Arts Master Plan in hand, Santa Cruz prepares for its role as arts community.

By Curtis Cartier

After two years of work, the Santa Cruz Arts Commission has finished its Arts Master Plan and received the City Council's stamp of approval. The result is a vision of the local arts community as an untapped economic cornucopia bursting with tourism cash and blessed with a new downtown performance space.

The 34-page document lays out four major goals and dozens of policy guidelines aimed at turning Santa Cruz and the arts into California's cutest couple. At the center of the plan is an attempt to create a "Santa Cruz art identity" that can be easily branded and sold to everyone from snooty collectors to curious tourists. Omnipresent, gracing everything from welcome signs to skatepark drawings, this identity--not yet specifically defined--will define the city as a thriving arts community.

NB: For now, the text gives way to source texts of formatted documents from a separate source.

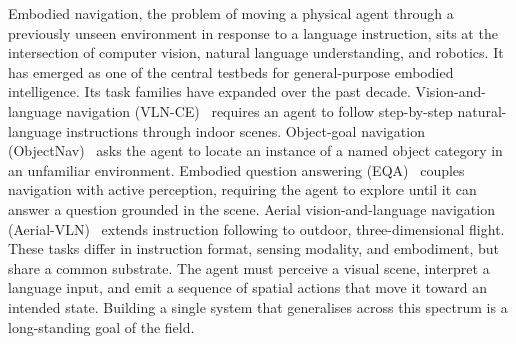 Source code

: \documentclass[conference]{IEEEtran}
\begin{document}
Embodied navigation, the problem of moving a physical
agent through a previously unseen environment in response to a
language instruction, sits at the intersection of computer vision,
natural language understanding, and robotics.  It has emerged as
one of the central testbeds for general-purpose embodied
intelligence.
Its task families have expanded over the past decade. Vision-and-language
navigation (VLN-CE)~\cite{anderson2018vision,krantz2020beyond,ku2020rxr}
requires an agent to follow step-by-step natural-language instructions through
indoor scenes. Object-goal navigation
(ObjectNav)~\cite{batra2020objectnav,ramakrishnan2021hm3d,yokoyama2024hm3dovon}
asks the agent to locate an instance of a named object category in an
unfamiliar environment. Embodied question answering
(EQA)~\cite{das2018eqa,majumdar2024openeqa} couples navigation with active
perception, requiring the agent to explore until it can answer a question
grounded in the scene. Aerial vision-and-language navigation
(Aerial-VLN)~\cite{wang2024openuav} extends instruction following to outdoor,
three-dimensional flight.  These tasks differ in instruction format, sensing
modality, and embodiment, but share a common substrate.  The agent must
perceive a visual scene, interpret a language input, and emit a sequence of
spatial actions that move it toward an intended state.  {Building a single
system that generalises across this spectrum is a long-standing goal of the
field.}%
\end{document}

The Tannery Arts Center with its 100 work/live studios and performing arts center is the flagship of the plan and is envisioned as a "regional center for the creation, study and presentation of art." Other arts-centric structures take form as well, including a 1,200-2,000-seat performance facility downtown. Making it easier for artists to display their work in city buildings, diversifying and expanding funding sources for the arts and splitting the city up into "art districts" for marketing purposes also make up components of the scheme.

Crystal Birns, who worked on the plan's development, will maintain her newly created position as arts coordinator for the city and will be managing the implementation of the plan.

"We tried to determine, how do we support the arts community and make it sustainable, and how do we successfully fund the appropriate artists and outlets. Then, how do we market specifically the Santa Cruz art identity," explains Birns. "When cities do invest in the arts, there is a proven economic payback from it."

For some artists, however, the city's business-first approach is simply an attempt to turn art into industry. Jamie Carney, a.k.a. Zamondo, thinks the Arts Master Plan and its attempt to find a Santa Cruz arts identity is an insult to art itself. The abstract and multimedia creator said that, while he welcomes the city's attention, it will likely have no effect on him or his Westside studio.

"Santa Cruz art doesn't have an identity and it shouldn't. Trying to define art is not a good thing; anytime you try to cage up arts, you have the opposite effect," he says. "The whole plan seems to apply more to businesses than anything. Instead of asking for more public sculptures they should use the money to give kids art supplies."

Linda Bixby, resource development manager for Court Appointed Special Advocates (CASA), spearheaded the committee's research. She defends the Arts Master Plan, citing the 585 community members who submitted suggestions and provided guidance to the committee as well as the dozens of local artists who directly influenced its outcome. She also says the city doesn't want to "create" an art-inspired identity but merely make art itself something for which the city is known.

"This is not trying to distill the vibrant and ever-changing dynamic in our community," she says. "It's attempting to bring some form to it so people not familiar with the arts have a way to access and support the arts community."

Besides, she adds, "Since when is economic development a dirty word?"